Source records:

•••

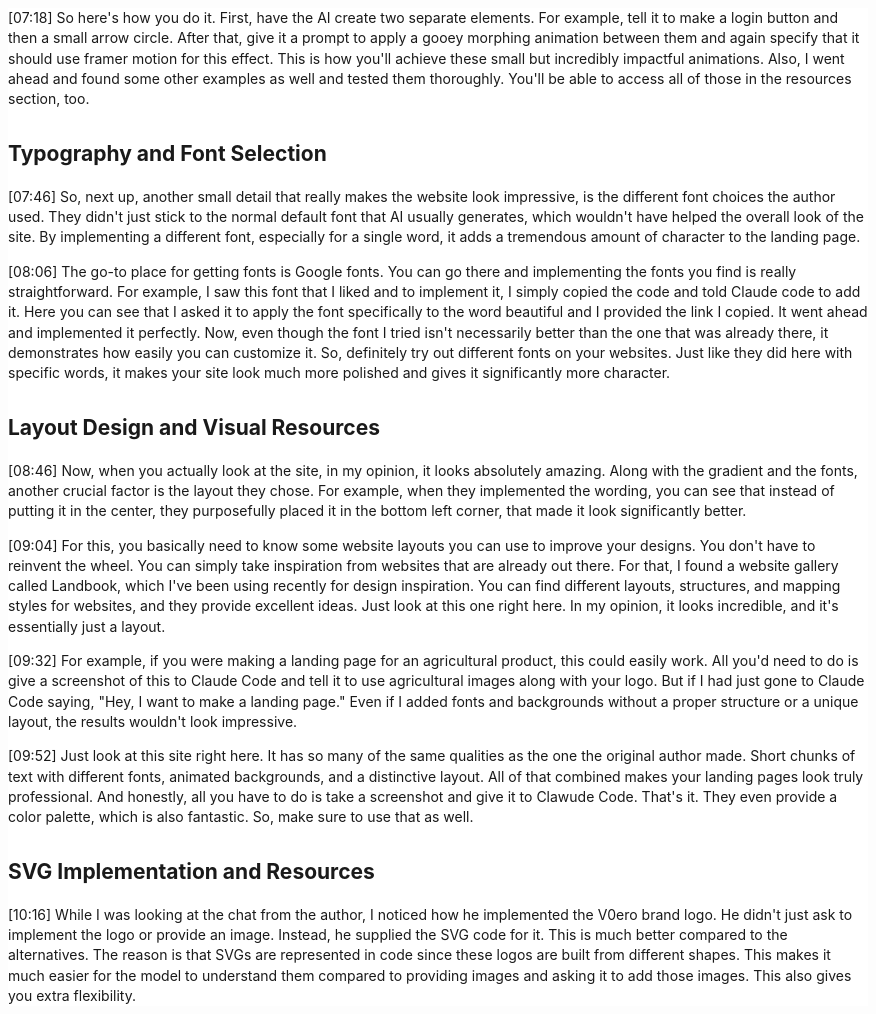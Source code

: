[07:18] So here's how you do it. First, have the AI create two separate elements. For example, tell it to make a login button and then a small arrow circle. After that, give it a prompt to apply a gooey morphing animation between them and again specify that it should use framer motion for this effect. This is how you'll achieve these small but incredibly impactful animations. Also, I went ahead and found some other examples as well and tested them thoroughly. You'll be able to access all of those in the resources section, too.

## Typography and Font Selection

[07:46] So, next up, another small detail that really makes the website look impressive, is the different font choices the author used. They didn't just stick to the normal default font that AI usually generates, which wouldn't have helped the overall look of the site. By implementing a different font, especially for a single word, it adds a tremendous amount of character to the landing page.

[08:06] The go-to place for getting fonts is Google fonts. You can go there and implementing the fonts you find is really straightforward. For example, I saw this font that I liked and to implement it, I simply copied the code and told Claude code to add it. Here you can see that I asked it to apply the font specifically to the word beautiful and I provided the link I copied. It went ahead and implemented it perfectly. Now, even though the font I tried isn't necessarily better than the one that was already there, it demonstrates how easily you can customize it. So, definitely try out different fonts on your websites. Just like they did here with specific words, it makes your site look much more polished and gives it significantly more character.

## Layout Design and Visual Resources

[08:46] Now, when you actually look at the site, in my opinion, it looks absolutely amazing. Along with the gradient and the fonts, another crucial factor is the layout they chose. For example, when they implemented the wording, you can see that instead of putting it in the center, they purposefully placed it in the bottom left corner, that made it look significantly better.

[09:04] For this, you basically need to know some website layouts you can use to improve your designs. You don't have to reinvent the wheel. You can simply take inspiration from websites that are already out there. For that, I found a website gallery called Landbook, which I've been using recently for design inspiration. You can find different layouts, structures, and mapping styles for websites, and they provide excellent ideas. Just look at this one right here. In my opinion, it looks incredible, and it's essentially just a layout.

[09:32] For example, if you were making a landing page for an agricultural product, this could easily work. All you'd need to do is give a screenshot of this to Claude Code and tell it to use agricultural images along with your logo. But if I had just gone to Claude Code saying, "Hey, I want to make a landing page." Even if I added fonts and backgrounds without a proper structure or a unique layout, the results wouldn't look impressive.

[09:52] Just look at this site right here. It has so many of the same qualities as the one the original author made. Short chunks of text with different fonts, animated backgrounds, and a distinctive layout. All of that combined makes your landing pages look truly professional. And honestly, all you have to do is take a screenshot and give it to Clawude Code. That's it. They even provide a color palette, which is also fantastic. So, make sure to use that as well.

## SVG Implementation and Resources

[10:16] While I was looking at the chat from the author, I noticed how he implemented the V0ero brand logo. He didn't just ask to implement the logo or provide an image. Instead, he supplied the SVG code for it. This is much better compared to the alternatives. The reason is that SVGs are represented in code since these logos are built from different shapes. This makes it much easier for the model to understand them compared to providing images and asking it to add those images. This also gives you extra flexibility.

•••

> Task brief:
From the entries above, extract only the lines running from the one containing "[08:46] Now, when" through the one containing "[09:04] For this, you", inclusive.

> Exercise solution:
[08:46] Now, when you actually look at the site, in my opinion, it looks absolutely amazing. Along with the gradient and the fonts, another crucial factor is the layout they chose. For example, when they implemented the wording, you can see that instead of putting it in the center, they purposefully placed it in the bottom left corner, that made it look significantly better.

[09:04] For this, you basically need to know some website layouts you can use to improve your designs. You don't have to reinvent the wheel. You can simply take inspiration from websites that are already out there. For that, I found a website gallery called Landbook, which I've been using recently for design inspiration. You can find different layouts, structures, and mapping styles for websites, and they provide excellent ideas. Just look at this one right here. In my opinion, it looks incredible, and it's essentially just a layout.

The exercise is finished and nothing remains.